A coronal mass ejection erupted from the Sun on 28 October 2021 and was so big that Mars and Earth, while on opposite sides of the Sun, both received an influx of solar energetic particles.
This marks the first time that a solar event was measured by an international fleet of spacecraft both in orbit and on the surfaces of the Earth, the Moon and Mars: ESA’s ExoMars Trace Gas Orbiter (TGO), NASA’s Curiosity Mars rover, the CNSA Chang’e-4 Moon lander, NASA’s Lunar Reconnaissance Orbiter (LRO), and DLR’s Eu:CROPIS mission and others in Earth orbit. The event was also detected by ESA’s BepiColombo craft, on its way to Mercury, and detected and imaged by the ESA/NASA Solar and Heliospheric Observatory (SOHO).
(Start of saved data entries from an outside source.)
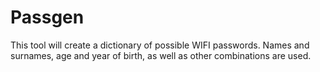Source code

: # Passgen
This tool will create a dictionary of possible WIFI passwords. Names and surnames, age and year of birth, as well as other combinations are used.
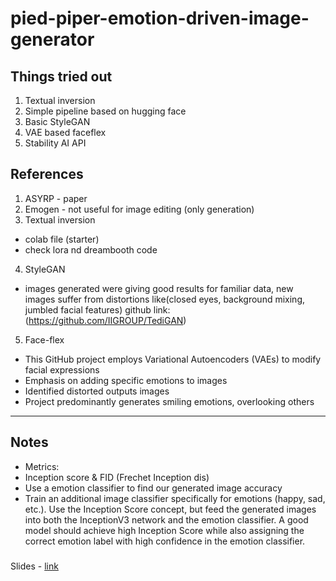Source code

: ﻿# pied-piper-emotion-driven-image-generator
## Things tried out
1. Textual inversion
2. Simple pipeline based on hugging face
3. Basic StyleGAN
4. VAE based faceflex
5. Stability AI API
## References
1. ASYRP - paper 
2. Emogen - not useful for image editing (only generation)
3. Textual inversion
- colab file (starter) 
- check lora nd dreambooth code
4. StyleGAN
 - images generated were giving good results for familiar data, new images suffer from distortions like(closed eyes, background mixing, jumbled facial features)
 github link: 
 (https://github.com/IIGROUP/TediGAN)
5. Face-flex
  - This GitHub project employs Variational Autoencoders (VAEs) to modify facial expressions
  - Emphasis on adding specific emotions to images
  - Identified distorted outputs images
  - Project predominantly generates smiling emotions, overlooking others
 

-----
 ## Notes
- Metrics:
- Inception score & FID (Frechet Inception dis)
- Use a emotion classifier to find our generated image accuracy
-   Train an additional image classifier specifically for emotions (happy, sad, etc.). Use the Inception Score concept, but feed the generated images into both the InceptionV3 network and the emotion classifier. A good model should achieve high Inception Score while also assigning the correct emotion label with high confidence in the emotion classifier.


###

Slides - [link](https://docs.google.com/presentation/d/18JM9KAjowmtu610u3rZODS_REg50Ch3TC0gBfzU5K1E/edit#slide=id.p)
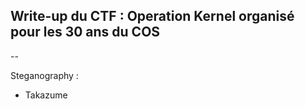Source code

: ## Write-up du CTF : Operation Kernel organisé pour les 30 ans du COS

--

Steganography :
- Takazume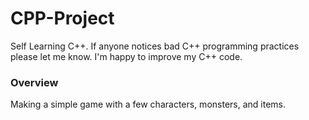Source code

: # CPP-Project
Self Learning C++. If anyone notices bad C++ programming practices please let me know. I'm happy to improve my C++ code.

### Overview
Making a simple game with a few characters, monsters, and items.
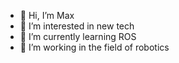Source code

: - 👋 Hi, I’m Max
- 👀 I’m interested in new tech
- 🌱 I’m currently learning ROS
- 🤖 I’m working in the field of robotics
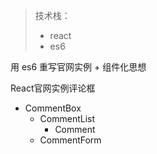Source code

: 
>技术栈：
> * react
> * es6

用 es6 重写官网实例 + 组件化思想

React官网实例评论框

- CommentBox
  - CommentList
    - Comment
  - CommentForm
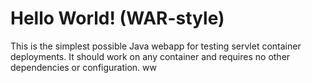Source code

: Hello World! (WAR-style)
===============

This is the simplest possible Java webapp for testing servlet container deployments.  It should work on any container and requires no other dependencies or configuration.
ww
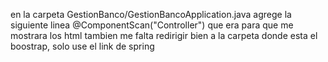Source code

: en la carpeta GestionBanco/GestionBancoApplication.java agrege la siguiente linea @ComponentScan("Controller") que era para que me mostrara los html
tambien me falta redirigir bien a la carpeta donde esta el boostrap, solo use el link de spring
Radiation dose measurements by these missions show that the bodies are protected against space radiation in different ways. Earth has an internally generated magnetic field protecting us from particle radiation. The Moon has no magnetic field or atmosphere while Mars has only a weak magnetic field induced by interaction with the solar wind, so solar particles can reach their surface more easily. Interaction with the soil can even generate additional secondary radiation. Mars does have a thin atmosphere which stops most of the lower energetic solar particles and slows down the highly energetic ones.